Indigenous scholars like Sarah Hunt (2010, 2013, 2014) argue that the legal category of human trafficking itself begets legal remedies, which have in turn been primary sources of violence against Indigenous peoples and communities. In particular, sexual violence against Indigenous women, a by-product of colonialism, received little attention from the government until the concept of “human trafficking” replaced concepts of “youth sexual exploitation, intergenerational violence, and disappearance or abduction” (Hunt, 2010, p. 27). Hunt (2010) further contends that figures of Indigenous trafficking victims are unfounded and are often magnified due to the conflation of trafficking and consensual sex work. The quest to end the domestic trafficking of Indigenous women and girls has resulted in rescue-driven approaches that perpetuate imbalanced power relations between white “rescuers” and otherwise “helpless” Indigenous victims (Hunt, 2013). Instead, Hunt (2010) argues, “trafficking must be addressed as part of a legacy of sexualised violence rather than a new issue arising from contemporary social problems” (p. 30). It is this colonial legacy that is replicated rather than challenged in narratives of victims and (white) saviours.

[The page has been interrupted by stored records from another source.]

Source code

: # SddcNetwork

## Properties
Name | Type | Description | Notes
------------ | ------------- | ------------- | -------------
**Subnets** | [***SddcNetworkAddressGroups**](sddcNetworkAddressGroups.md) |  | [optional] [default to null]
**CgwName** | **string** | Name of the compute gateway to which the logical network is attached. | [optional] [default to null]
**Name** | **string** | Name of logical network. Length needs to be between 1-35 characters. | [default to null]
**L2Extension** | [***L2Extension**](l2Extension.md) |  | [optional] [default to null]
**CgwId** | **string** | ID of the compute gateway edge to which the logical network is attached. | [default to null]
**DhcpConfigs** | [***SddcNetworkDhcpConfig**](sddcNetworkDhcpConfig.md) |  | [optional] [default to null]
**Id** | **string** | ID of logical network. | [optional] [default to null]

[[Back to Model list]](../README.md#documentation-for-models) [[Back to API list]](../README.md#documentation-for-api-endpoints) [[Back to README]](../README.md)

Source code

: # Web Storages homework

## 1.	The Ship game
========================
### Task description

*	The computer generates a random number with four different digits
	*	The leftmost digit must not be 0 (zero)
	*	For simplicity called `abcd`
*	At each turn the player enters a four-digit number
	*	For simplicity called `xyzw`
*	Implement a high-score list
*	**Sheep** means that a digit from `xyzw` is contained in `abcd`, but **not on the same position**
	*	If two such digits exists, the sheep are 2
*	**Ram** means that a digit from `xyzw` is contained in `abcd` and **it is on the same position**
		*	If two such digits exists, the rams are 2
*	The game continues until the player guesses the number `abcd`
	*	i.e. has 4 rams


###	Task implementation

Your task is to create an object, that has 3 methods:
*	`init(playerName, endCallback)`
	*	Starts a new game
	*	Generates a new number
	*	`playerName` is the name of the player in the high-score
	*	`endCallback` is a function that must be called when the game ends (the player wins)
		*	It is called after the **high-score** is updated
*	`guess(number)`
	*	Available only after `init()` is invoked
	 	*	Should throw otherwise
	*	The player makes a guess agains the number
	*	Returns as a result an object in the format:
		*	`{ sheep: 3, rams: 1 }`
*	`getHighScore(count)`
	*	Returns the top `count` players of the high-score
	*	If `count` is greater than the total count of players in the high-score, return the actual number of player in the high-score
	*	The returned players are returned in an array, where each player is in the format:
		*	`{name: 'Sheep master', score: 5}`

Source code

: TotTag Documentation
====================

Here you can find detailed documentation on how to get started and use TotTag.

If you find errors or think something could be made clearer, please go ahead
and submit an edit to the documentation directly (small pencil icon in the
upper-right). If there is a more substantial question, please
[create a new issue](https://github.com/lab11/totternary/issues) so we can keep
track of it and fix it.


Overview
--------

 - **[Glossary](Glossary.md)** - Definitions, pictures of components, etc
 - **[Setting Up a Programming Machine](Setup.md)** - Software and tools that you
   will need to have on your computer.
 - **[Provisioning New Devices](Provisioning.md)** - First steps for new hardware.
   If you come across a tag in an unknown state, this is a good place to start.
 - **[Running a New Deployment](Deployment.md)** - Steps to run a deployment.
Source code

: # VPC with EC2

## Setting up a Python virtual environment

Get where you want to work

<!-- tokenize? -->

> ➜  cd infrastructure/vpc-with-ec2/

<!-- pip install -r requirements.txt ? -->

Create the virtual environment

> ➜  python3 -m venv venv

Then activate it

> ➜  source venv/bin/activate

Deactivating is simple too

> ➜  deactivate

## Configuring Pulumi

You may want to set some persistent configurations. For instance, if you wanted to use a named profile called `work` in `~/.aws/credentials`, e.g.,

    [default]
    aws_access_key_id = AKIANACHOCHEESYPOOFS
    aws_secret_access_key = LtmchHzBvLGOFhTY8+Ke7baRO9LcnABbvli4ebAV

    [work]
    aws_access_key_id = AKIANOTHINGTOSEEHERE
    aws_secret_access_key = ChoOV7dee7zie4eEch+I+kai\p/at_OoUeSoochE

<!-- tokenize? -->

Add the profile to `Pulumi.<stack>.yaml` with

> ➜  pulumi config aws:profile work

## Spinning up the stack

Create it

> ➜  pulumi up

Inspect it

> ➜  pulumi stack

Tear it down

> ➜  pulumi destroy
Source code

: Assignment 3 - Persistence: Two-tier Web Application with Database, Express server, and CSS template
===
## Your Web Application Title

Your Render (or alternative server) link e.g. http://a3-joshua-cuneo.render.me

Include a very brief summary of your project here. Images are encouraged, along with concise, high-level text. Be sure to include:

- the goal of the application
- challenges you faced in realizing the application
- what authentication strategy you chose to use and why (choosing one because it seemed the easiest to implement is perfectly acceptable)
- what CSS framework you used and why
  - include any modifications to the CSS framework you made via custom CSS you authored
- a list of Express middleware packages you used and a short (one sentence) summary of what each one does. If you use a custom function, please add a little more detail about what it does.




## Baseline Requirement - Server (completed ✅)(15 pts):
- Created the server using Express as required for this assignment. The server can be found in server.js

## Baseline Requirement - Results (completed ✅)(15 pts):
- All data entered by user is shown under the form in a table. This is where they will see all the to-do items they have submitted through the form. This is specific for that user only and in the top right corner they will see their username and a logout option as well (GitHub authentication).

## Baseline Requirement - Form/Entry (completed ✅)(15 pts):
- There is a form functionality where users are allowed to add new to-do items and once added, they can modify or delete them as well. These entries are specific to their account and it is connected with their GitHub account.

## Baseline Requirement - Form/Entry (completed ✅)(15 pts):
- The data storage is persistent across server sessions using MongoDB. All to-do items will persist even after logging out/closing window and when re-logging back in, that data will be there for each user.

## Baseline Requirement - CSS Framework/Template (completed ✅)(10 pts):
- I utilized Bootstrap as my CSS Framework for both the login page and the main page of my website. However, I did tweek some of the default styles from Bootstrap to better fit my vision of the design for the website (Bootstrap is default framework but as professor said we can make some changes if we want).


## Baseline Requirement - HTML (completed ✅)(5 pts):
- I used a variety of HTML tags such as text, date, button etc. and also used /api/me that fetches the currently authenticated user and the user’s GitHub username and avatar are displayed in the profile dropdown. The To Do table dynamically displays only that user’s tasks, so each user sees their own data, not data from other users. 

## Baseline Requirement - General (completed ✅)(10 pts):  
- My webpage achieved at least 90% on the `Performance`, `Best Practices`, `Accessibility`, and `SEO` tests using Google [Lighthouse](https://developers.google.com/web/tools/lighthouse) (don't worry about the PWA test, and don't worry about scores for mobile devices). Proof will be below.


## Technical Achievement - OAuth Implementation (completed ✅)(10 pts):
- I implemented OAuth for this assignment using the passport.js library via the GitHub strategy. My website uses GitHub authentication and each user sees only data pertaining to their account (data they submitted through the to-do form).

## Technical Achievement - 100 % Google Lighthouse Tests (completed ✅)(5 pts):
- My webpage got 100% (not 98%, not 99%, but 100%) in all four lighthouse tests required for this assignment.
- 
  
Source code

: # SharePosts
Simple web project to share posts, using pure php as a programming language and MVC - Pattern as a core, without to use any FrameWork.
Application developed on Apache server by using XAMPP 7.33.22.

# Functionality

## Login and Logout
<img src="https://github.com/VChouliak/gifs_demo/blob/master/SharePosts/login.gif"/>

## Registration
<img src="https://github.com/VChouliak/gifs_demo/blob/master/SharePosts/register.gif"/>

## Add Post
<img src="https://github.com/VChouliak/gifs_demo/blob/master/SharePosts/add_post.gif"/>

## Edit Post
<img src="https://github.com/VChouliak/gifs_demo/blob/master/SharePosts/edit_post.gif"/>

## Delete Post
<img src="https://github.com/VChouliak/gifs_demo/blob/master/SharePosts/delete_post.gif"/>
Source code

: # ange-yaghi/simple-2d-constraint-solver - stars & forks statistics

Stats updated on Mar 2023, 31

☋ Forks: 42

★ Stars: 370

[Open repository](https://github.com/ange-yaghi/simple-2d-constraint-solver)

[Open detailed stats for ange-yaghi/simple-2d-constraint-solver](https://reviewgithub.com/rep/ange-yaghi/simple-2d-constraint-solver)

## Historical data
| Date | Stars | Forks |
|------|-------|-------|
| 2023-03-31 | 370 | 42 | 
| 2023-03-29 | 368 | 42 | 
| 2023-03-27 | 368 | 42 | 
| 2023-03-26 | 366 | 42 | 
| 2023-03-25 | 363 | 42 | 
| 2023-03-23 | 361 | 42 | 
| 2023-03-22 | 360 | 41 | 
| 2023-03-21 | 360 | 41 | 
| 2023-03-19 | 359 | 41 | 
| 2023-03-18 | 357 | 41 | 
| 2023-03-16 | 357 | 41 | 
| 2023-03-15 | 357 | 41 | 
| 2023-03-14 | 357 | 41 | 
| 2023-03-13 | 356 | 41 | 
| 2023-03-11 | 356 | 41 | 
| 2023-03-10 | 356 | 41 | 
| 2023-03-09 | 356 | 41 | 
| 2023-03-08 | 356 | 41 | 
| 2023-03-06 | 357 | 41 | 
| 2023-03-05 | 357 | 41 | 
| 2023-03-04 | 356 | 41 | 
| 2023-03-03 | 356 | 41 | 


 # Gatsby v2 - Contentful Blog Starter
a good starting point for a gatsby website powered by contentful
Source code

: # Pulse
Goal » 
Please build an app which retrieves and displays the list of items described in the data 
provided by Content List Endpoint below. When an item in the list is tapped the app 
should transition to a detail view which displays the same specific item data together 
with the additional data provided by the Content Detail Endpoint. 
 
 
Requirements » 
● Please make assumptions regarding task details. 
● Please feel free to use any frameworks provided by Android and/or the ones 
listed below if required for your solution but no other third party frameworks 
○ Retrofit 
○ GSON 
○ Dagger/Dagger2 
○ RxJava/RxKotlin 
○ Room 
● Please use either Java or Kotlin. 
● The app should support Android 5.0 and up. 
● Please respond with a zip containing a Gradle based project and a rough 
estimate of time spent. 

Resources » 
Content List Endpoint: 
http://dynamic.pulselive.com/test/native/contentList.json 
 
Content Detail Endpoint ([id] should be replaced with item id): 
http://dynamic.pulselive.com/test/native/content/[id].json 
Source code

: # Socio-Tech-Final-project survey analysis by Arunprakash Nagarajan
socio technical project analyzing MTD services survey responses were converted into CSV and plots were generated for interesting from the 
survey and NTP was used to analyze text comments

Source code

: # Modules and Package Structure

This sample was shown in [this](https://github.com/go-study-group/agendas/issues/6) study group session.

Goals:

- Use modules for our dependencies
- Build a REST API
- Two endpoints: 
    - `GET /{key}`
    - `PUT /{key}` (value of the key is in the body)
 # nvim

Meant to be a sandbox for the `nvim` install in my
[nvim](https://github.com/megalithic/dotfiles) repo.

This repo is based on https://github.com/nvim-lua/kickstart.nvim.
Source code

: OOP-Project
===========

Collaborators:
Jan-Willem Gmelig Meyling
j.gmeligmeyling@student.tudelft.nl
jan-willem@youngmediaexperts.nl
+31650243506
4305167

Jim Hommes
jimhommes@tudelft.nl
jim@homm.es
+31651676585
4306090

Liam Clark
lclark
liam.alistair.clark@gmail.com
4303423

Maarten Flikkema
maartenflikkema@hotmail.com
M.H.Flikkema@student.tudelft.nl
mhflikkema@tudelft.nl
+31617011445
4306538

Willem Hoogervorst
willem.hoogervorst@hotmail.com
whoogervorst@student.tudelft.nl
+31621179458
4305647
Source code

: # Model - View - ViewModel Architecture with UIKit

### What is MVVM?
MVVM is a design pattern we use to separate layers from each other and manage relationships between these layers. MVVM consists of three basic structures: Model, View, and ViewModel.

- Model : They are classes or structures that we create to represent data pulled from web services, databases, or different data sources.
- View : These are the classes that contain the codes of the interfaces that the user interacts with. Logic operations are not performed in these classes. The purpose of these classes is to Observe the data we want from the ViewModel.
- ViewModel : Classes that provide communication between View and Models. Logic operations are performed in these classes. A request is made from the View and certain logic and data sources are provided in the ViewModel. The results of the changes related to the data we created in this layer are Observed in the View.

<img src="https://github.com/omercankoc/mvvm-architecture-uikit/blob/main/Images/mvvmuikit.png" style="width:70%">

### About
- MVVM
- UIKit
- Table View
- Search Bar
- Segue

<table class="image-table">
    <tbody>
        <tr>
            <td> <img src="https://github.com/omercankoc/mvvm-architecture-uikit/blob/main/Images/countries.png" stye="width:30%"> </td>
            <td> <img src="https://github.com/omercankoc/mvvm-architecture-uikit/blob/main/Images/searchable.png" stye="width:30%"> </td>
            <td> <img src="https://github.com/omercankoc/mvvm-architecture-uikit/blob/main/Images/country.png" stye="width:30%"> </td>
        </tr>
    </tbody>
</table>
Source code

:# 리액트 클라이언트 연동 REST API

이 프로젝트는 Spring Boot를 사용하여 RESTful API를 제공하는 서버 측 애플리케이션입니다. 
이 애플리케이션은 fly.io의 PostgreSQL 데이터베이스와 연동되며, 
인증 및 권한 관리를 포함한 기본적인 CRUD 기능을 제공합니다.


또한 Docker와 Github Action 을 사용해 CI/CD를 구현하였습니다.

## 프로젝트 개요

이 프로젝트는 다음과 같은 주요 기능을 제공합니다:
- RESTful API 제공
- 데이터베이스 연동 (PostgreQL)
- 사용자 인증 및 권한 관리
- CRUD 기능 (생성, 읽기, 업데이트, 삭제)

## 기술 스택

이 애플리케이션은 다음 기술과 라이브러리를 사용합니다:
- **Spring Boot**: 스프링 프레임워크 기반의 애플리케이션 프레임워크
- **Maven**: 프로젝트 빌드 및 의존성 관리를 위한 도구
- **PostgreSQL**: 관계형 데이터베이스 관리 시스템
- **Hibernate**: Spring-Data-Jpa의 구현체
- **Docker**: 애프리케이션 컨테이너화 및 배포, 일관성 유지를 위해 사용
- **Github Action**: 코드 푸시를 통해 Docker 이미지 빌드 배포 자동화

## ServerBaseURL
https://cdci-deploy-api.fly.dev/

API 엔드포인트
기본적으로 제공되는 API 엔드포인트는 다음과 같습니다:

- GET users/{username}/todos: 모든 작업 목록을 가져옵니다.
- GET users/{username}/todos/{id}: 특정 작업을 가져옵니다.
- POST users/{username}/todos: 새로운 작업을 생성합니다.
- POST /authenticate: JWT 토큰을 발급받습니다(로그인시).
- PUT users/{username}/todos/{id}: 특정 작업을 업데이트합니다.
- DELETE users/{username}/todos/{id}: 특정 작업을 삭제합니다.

The conflation of sex work and human trafficking also frequently depicts racialized or impoverished sex workers as “injured bodies” in need of rescue (Doezema, 2001). This has resulted in immigration policy constraints and restrictions under the guise of protecting vulnerable women from traffickers and environments in which the risk of trafficking can be exacerbated. The federal government’s interventionist impulses to rescue racialized people (primarily women) from traffickers and dominant conceptions of “unfree” labour are clearly supported in the Canadian Crime Stoppers Association (2013a, 2013b) “Blue Blindfold” campaign, which features a video of predominantly white people wearing blindfolds in the presence of a white exotic dancer, a racialized server at a private home, a racialized restaurant dishwasher, and the entrance to a massage parlour. More directly than the PACT-Ottawa (2013b, 2013c) posters analyzed earlier, the Crime Stoppers campaign, which is cited as a key intervention in the National Action Plan (Public Safety Canada, 2012), sets up the white viewer as the potential saviour. It asks the public to open their eyes to instances of human trafficking in Canada to support the eradication of “this illegal activity” (Canadian Crime Stoppers Association, 2013b, n.p.). Ironically, those blindfolded are receiving services from the allegedly trafficked workers, a reality that goes unremarked in the video. Here we see clearly how labour is effaced as the locus of exploitation, displaced instead onto the act of trafficking and its implied “other” perpetrator.

The trafficker

It is to the perpetrator that we now turn. As our analysis thus far has shown, depictions of people deemed to have been trafficked pose them primarily as feminized, racialized, and infantilized victims requiring rescue. Approaches that identify violence as a problem between an individual victim and an individual perpetrator naturalize and institutionalize particular people and groups as “risk-bearing” rather than “rights-bearing,” thereby contributing to state responses that are focused on security measures, and risk assessment and management (Amar, 2009; Aradau, 2003). Gendered and racialized anti-trafficking crusades tend to treat all women, but Indigenous and immigrant women in particular, as naturally at-risk of engaging in acts that pose threats to themselves and to society (Aradau, 2003; Doezema, 2001; Harding, 2006; Jiwani & Young, 2006). Rather than a product of social conditions such as poverty, racism, or misogyny, risk becomes an ontological characteristic of these women themselves, attached to their gender, and of their racialized “home” context (Arthurs, 2012; Jiwani & Young, 2006).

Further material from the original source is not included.